Everything You Think You Know About Housing Is Probably Wrong - mancerayder
https://www.nytimes.com/2020/01/28/arts/density-housing-skyscraper-museum.html
======
mancerayder
_This is a big problem. To address the country’s monumental housing crisis and
also become less automobile- and carbon-dependent, America needs to densify
its job-rich metro areas so that more people can afford to live there and
walk, bike and take public transit to get to work and back. According to a
much-cited report by the McKinsey Global Institute, California is 3.5 million
houses short. Housing shortages exacerbate home prices and homelessness and
cause all sorts of other ripple effects on commute times, economic
productivity, health and family life.

But opposition to density has only stiffened as the gulf widens between the 1
percent and everyone else.

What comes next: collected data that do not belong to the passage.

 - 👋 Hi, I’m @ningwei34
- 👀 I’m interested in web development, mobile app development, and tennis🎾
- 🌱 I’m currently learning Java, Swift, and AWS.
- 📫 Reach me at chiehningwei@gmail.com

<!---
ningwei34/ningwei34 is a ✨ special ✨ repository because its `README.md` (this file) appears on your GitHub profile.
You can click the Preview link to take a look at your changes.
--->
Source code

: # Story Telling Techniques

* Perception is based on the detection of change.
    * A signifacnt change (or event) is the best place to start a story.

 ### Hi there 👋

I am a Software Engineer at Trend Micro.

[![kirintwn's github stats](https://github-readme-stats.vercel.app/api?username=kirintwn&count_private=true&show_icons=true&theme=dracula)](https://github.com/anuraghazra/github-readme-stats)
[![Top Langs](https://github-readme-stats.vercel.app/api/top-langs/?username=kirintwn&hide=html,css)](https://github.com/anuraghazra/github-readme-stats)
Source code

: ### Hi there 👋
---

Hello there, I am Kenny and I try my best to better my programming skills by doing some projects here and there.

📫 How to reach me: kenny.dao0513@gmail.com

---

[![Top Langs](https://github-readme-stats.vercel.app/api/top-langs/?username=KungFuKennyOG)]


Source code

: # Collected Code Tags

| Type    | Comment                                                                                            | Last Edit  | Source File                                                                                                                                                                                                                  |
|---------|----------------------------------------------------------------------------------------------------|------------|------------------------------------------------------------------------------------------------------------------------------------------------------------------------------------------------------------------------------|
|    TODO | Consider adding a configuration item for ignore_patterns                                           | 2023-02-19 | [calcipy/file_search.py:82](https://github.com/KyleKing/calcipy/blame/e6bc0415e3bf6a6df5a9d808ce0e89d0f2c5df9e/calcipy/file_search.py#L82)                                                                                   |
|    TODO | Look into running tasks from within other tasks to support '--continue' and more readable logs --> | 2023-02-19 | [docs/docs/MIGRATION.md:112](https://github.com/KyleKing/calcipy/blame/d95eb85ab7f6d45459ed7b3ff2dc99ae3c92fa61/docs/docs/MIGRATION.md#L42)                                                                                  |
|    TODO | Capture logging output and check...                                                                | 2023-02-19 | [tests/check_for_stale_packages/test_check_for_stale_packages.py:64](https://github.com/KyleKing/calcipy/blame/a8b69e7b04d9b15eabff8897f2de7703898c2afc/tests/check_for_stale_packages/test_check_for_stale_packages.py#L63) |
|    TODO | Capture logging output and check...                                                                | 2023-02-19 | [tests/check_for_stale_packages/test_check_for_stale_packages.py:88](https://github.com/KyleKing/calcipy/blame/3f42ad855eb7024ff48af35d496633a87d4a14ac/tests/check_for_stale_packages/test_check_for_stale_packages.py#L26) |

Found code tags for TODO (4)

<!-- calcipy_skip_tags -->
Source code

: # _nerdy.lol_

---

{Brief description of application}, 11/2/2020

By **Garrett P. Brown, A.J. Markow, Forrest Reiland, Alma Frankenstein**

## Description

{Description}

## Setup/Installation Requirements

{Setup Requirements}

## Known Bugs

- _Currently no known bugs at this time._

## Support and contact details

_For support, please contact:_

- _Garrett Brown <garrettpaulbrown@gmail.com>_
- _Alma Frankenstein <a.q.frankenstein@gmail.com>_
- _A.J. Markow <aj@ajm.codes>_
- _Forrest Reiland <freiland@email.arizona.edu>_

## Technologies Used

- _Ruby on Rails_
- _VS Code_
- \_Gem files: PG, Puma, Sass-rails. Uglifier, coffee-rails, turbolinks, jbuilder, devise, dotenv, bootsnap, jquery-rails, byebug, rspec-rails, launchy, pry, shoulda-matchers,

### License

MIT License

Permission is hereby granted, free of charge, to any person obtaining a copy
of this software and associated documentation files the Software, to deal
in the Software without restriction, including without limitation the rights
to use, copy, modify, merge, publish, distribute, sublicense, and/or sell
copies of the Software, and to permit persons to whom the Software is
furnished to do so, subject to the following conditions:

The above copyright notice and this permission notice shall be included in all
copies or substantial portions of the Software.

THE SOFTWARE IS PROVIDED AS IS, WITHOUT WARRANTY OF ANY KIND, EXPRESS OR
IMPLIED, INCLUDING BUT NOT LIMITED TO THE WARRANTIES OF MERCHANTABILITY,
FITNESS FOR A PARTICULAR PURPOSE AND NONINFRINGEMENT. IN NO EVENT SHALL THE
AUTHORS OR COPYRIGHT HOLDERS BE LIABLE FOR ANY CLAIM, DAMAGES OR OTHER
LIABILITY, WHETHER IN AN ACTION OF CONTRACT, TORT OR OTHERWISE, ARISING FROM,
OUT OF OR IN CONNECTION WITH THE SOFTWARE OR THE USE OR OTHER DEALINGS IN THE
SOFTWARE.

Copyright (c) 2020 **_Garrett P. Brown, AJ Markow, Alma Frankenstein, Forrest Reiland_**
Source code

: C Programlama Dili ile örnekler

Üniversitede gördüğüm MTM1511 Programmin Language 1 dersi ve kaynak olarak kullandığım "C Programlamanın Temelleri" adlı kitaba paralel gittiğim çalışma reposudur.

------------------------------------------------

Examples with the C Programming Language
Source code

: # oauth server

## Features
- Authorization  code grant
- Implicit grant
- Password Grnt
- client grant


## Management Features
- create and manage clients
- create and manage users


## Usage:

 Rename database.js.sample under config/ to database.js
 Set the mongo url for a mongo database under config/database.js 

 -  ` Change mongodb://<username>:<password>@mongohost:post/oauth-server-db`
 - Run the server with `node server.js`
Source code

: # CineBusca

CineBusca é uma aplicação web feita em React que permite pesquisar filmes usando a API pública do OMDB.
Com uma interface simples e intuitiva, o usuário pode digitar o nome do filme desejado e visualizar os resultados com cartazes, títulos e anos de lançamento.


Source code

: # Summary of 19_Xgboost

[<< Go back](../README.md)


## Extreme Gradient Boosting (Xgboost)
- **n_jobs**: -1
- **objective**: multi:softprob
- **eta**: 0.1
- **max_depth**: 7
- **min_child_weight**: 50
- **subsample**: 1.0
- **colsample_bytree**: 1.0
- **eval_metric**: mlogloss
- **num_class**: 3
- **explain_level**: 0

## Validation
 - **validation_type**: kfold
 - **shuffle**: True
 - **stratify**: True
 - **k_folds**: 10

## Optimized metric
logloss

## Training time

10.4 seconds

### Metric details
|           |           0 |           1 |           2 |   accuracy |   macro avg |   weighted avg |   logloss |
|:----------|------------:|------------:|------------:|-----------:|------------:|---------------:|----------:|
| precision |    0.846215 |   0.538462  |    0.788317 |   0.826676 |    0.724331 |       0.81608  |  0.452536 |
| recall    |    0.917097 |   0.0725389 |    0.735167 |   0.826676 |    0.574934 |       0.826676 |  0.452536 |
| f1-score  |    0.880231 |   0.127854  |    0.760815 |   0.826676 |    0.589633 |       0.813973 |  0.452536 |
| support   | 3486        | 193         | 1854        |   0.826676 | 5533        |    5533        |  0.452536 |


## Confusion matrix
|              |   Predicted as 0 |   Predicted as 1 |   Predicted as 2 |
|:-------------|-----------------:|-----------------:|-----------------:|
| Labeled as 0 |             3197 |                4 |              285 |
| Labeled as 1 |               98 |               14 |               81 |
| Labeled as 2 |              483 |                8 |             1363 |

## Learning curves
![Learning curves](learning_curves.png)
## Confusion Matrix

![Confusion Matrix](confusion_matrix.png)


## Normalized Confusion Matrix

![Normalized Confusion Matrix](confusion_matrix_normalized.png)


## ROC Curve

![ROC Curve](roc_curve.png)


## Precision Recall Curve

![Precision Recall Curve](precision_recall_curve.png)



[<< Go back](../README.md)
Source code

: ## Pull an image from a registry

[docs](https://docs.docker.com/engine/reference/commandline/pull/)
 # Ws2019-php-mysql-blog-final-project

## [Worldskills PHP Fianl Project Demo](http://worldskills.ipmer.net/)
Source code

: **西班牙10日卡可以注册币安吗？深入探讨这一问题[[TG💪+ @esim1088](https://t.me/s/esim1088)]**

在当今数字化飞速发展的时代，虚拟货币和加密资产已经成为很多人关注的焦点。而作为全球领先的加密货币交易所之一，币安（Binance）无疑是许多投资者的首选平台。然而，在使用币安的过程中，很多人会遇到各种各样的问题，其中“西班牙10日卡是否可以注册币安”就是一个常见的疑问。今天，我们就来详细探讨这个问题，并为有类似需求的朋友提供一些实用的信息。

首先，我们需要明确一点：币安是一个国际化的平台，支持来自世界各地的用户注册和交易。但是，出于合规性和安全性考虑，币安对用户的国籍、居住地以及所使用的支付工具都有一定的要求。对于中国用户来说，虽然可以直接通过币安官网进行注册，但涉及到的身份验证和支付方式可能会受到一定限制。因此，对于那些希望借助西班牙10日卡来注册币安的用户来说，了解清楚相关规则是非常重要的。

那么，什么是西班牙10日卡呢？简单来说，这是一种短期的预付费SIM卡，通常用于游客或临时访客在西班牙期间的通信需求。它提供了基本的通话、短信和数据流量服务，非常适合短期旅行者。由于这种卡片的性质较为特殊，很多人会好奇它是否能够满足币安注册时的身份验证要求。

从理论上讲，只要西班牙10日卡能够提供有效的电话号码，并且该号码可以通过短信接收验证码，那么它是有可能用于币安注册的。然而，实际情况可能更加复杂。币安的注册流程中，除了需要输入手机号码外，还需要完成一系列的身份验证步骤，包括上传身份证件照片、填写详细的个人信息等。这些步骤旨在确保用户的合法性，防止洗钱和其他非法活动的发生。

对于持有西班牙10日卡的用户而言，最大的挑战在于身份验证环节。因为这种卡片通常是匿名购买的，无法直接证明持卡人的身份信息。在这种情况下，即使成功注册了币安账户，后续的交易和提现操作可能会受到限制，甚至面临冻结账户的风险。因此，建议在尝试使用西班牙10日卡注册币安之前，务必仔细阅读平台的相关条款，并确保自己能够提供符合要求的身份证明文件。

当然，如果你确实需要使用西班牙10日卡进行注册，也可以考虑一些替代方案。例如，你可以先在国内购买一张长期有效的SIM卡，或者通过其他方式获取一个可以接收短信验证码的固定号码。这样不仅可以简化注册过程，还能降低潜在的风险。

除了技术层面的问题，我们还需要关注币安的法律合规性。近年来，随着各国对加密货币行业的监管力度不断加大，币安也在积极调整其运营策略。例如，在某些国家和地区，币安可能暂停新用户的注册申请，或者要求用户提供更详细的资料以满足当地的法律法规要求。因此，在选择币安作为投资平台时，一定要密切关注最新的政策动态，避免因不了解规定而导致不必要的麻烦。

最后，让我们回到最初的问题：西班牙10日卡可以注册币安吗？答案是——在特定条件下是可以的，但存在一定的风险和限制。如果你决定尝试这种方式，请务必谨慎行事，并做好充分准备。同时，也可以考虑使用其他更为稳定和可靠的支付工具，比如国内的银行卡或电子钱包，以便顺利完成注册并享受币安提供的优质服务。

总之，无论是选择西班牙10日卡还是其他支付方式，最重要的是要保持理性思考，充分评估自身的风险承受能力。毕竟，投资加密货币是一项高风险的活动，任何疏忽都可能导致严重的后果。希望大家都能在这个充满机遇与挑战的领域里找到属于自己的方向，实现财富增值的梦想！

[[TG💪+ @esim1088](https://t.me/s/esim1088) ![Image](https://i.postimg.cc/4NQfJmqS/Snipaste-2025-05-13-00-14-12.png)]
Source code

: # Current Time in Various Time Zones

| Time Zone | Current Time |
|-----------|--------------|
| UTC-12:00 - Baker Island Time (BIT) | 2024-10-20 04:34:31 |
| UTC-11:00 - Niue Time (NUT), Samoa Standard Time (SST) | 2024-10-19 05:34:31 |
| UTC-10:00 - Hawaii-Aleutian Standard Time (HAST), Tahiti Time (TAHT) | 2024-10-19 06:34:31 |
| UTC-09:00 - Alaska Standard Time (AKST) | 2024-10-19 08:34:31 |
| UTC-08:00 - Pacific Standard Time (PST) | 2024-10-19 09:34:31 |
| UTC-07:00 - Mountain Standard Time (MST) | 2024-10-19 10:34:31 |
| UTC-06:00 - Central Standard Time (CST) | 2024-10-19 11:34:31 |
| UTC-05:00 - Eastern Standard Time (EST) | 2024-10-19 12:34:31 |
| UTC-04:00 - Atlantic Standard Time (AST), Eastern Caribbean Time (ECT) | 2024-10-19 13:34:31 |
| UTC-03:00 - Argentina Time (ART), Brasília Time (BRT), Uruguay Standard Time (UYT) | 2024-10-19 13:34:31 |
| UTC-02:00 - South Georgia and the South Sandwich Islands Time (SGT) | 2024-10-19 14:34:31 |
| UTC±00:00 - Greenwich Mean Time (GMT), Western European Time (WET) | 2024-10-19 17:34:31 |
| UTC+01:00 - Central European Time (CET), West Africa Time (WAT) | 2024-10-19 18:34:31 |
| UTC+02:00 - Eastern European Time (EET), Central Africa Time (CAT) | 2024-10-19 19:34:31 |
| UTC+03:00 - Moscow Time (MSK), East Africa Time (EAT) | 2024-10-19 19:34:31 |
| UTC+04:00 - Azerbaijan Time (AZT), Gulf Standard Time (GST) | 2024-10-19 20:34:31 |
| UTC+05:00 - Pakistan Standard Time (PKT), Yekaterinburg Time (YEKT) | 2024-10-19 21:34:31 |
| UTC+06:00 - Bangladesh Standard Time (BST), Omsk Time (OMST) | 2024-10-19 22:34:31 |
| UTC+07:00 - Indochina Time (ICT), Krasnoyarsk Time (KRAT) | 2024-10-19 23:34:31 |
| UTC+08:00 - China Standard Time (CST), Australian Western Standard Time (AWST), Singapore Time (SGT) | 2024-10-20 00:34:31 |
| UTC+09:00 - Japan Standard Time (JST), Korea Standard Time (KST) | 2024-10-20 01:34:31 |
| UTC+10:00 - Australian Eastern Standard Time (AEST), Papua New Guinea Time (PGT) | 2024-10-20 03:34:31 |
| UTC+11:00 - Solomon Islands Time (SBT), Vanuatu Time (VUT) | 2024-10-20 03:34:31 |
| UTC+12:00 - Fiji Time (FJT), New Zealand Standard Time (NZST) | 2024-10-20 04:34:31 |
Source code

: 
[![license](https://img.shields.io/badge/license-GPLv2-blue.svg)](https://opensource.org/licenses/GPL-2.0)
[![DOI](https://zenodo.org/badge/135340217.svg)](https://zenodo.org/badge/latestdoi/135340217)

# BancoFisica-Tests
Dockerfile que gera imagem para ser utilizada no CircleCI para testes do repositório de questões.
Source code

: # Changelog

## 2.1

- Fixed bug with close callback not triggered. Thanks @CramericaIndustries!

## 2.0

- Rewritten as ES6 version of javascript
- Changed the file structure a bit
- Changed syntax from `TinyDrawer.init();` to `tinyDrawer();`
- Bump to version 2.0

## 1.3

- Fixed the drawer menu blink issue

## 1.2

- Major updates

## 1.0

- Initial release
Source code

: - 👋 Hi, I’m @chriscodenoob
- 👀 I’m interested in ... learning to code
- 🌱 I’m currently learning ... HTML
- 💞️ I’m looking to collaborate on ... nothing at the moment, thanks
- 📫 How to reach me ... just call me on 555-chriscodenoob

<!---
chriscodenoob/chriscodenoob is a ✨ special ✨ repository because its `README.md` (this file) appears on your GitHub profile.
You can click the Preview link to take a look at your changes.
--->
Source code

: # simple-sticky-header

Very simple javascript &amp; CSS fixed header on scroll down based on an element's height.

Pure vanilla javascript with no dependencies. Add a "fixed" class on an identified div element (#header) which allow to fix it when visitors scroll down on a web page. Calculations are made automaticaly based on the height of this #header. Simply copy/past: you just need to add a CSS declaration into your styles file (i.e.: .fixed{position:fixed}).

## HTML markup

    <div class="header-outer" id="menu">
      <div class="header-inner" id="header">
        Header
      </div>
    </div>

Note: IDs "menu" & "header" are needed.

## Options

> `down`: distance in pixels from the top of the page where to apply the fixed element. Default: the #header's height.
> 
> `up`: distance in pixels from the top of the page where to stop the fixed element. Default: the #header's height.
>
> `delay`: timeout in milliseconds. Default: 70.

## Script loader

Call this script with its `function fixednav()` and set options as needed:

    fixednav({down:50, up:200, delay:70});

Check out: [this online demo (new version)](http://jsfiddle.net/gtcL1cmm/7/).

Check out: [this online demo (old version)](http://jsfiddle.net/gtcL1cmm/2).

Well-to-do NIMBYs, congenitally opposed to new
developments, have lately been joined by anti-displacement tenant activists —
advocates for poor and working-class residents who might ordinarily want more
housing but have come to fear that nearly all development brings
gentrification that prices the most vulnerable out of neighborhoods. In cities
like New York, San Francisco, Chicago and Boston, this new alliance means even
initiatives promising some subsidized housing have become lines in the sand._

Interesting bedfellows.

In NYC the anti-gentrification crowd currently has the upper hand and is
derailing up-zoning and other initiatives. It sounds like, in California there
are the NIMBYs as well as the anti-gentrification crowd.